# Task prompt
Could you restate all of the records exactly, leaving out the pictures?
[[ Supplied data open ]]
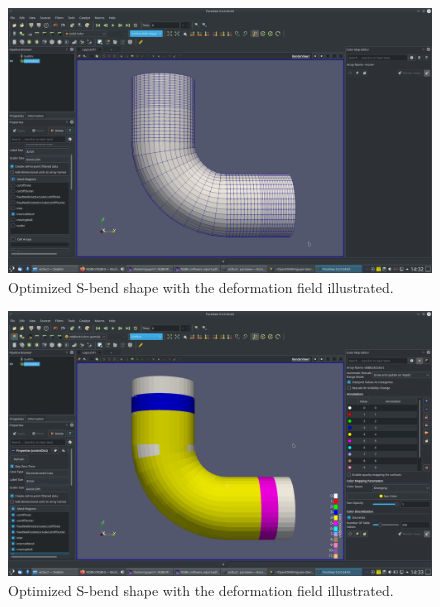 \documentclass[onsided]{book}
\numberwithin{equation}{section}
\begin{document}
\begin{enumerate}
    \begin{figure}[H]
        \centering
        \includegraphics[height=0.44\textheight]{airDuct_Solid_Color_Surface_with_Edges}
        \caption{Optimized S-bend shape with the deformation field illustrated.}
    \end{figure}

    \begin{figure}[H]
        \centering
        \includegraphics[height=0.44\textheight]{airDuct_vtkBlockColors_partial_Surface}
        \caption{Optimized S-bend shape with the deformation field illustrated.}
    \end{figure}
    

\end{enumerate}
\end{document}

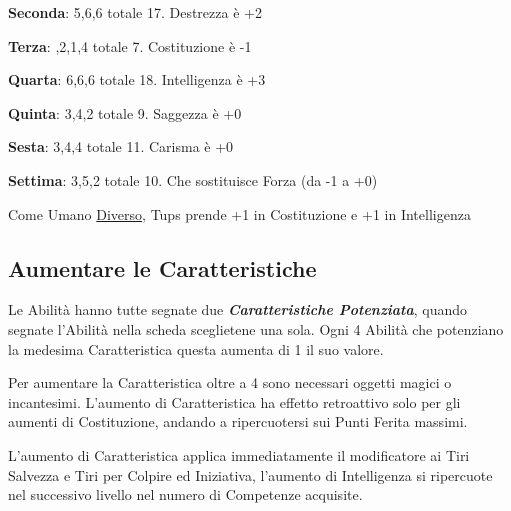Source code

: \begin{multicols}{2}
\begin{changemargin}{0.3cm}{0.3cm}
\begin{tcolorbox}[title = Tiriamo le Caratteristiche di Tups]
		\textbf{Seconda}: 5,6,6 totale 17. Destrezza è +2
		
		\textbf{Terza}: ,2,1,4 totale 7. Costituzione è -1
		
		\textbf{Quarta}: 6,6,6 totale 18. Intelligenza è +3
		
		\textbf{Quinta}: 3,4,2 totale 9. Saggezza è +0
		
		\textbf{Sesta}: 3,4,4 totale 11. Carisma è +0
		
		\textbf{Settima}: 3,5,2 totale 10. Che sostituisce Forza (da -1 a +0)
		
		Come Umano \hyperlink{diverso}{Diverso}, Tups prende +1 in Costituzione e +1 in Intelligenza
		
\end{tcolorbox}\end{changemargin}


\subsection{Aumentare le Caratteristiche}\label{aumentarelecaratteristiche}\hypertarget{aumentarelecaratteristiche}{}

Le Abilità hanno tutte segnate due \emph{\textbf{Caratteristiche Potenziata}}, quando segnate l'Abilità nella scheda sceglietene una sola. Ogni 4 Abilità che potenziano la medesima Caratteristica questa aumenta di 1 il suo valore.

Per aumentare la Caratteristica oltre a 4 sono necessari oggetti magici o incantesimi. L'aumento di Caratteristica ha effetto retroattivo solo per gli aumenti di Costituzione, andando a ripercuotersi sui Punti Ferita massimi.

L'aumento di Caratteristica applica immediatamente il modificatore ai Tiri Salvezza e Tiri per Colpire ed Iniziativa, l'aumento di Intelligenza si ripercuote nel successivo livello nel numero di Competenze acquisite.




\medskip


\end{multicols}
[[ Supplied data closed ]]
# Problem solution
 \documentclass[onsided]{book}
\numberwithin{equation}{section}
\begin{document}
\begin{enumerate}
    \begin{figure}[H]
        \centering
        \includegraphics[height=0.44\textheight]{airDuct_Solid_Color_Surface_with_Edges}
        \caption{Optimized S-bend shape with the deformation field illustrated.}
    \end{figure}

    \begin{figure}[H]
        \centering
        \includegraphics[height=0.44\textheight]{airDuct_vtkBlockColors_partial_Surface}
        \caption{Optimized S-bend shape with the deformation field illustrated.}
    \end{figure}
    

\end{enumerate}
\end{document}

Source code

: \begin{multicols}{2}
\begin{changemargin}{0.3cm}{0.3cm}
\begin{tcolorbox}[title = Tiriamo le Caratteristiche di Tups]
		\textbf{Seconda}: 5,6,6 totale 17. Destrezza è +2
		
		\textbf{Terza}: ,2,1,4 totale 7. Costituzione è -1
		
		\textbf{Quarta}: 6,6,6 totale 18. Intelligenza è +3
		
		\textbf{Quinta}: 3,4,2 totale 9. Saggezza è +0
		
		\textbf{Sesta}: 3,4,4 totale 11. Carisma è +0
		
		\textbf{Settima}: 3,5,2 totale 10. Che sostituisce Forza (da -1 a +0)
		
		Come Umano \hyperlink{diverso}{Diverso}, Tups prende +1 in Costituzione e +1 in Intelligenza
		
\end{tcolorbox}\end{changemargin}


\subsection{Aumentare le Caratteristiche}\label{aumentarelecaratteristiche}\hypertarget{aumentarelecaratteristiche}{}

Le Abilità hanno tutte segnate due \emph{\textbf{Caratteristiche Potenziata}}, quando segnate l'Abilità nella scheda sceglietene una sola. Ogni 4 Abilità che potenziano la medesima Caratteristica questa aumenta di 1 il suo valore.

Per aumentare la Caratteristica oltre a 4 sono necessari oggetti magici o incantesimi. L'aumento di Caratteristica ha effetto retroattivo solo per gli aumenti di Costituzione, andando a ripercuotersi sui Punti Ferita massimi.

L'aumento di Caratteristica applica immediatamente il modificatore ai Tiri Salvezza e Tiri per Colpire ed Iniziativa, l'aumento di Intelligenza si ripercuote nel successivo livello nel numero di Competenze acquisite.




\medskip


\end{multicols}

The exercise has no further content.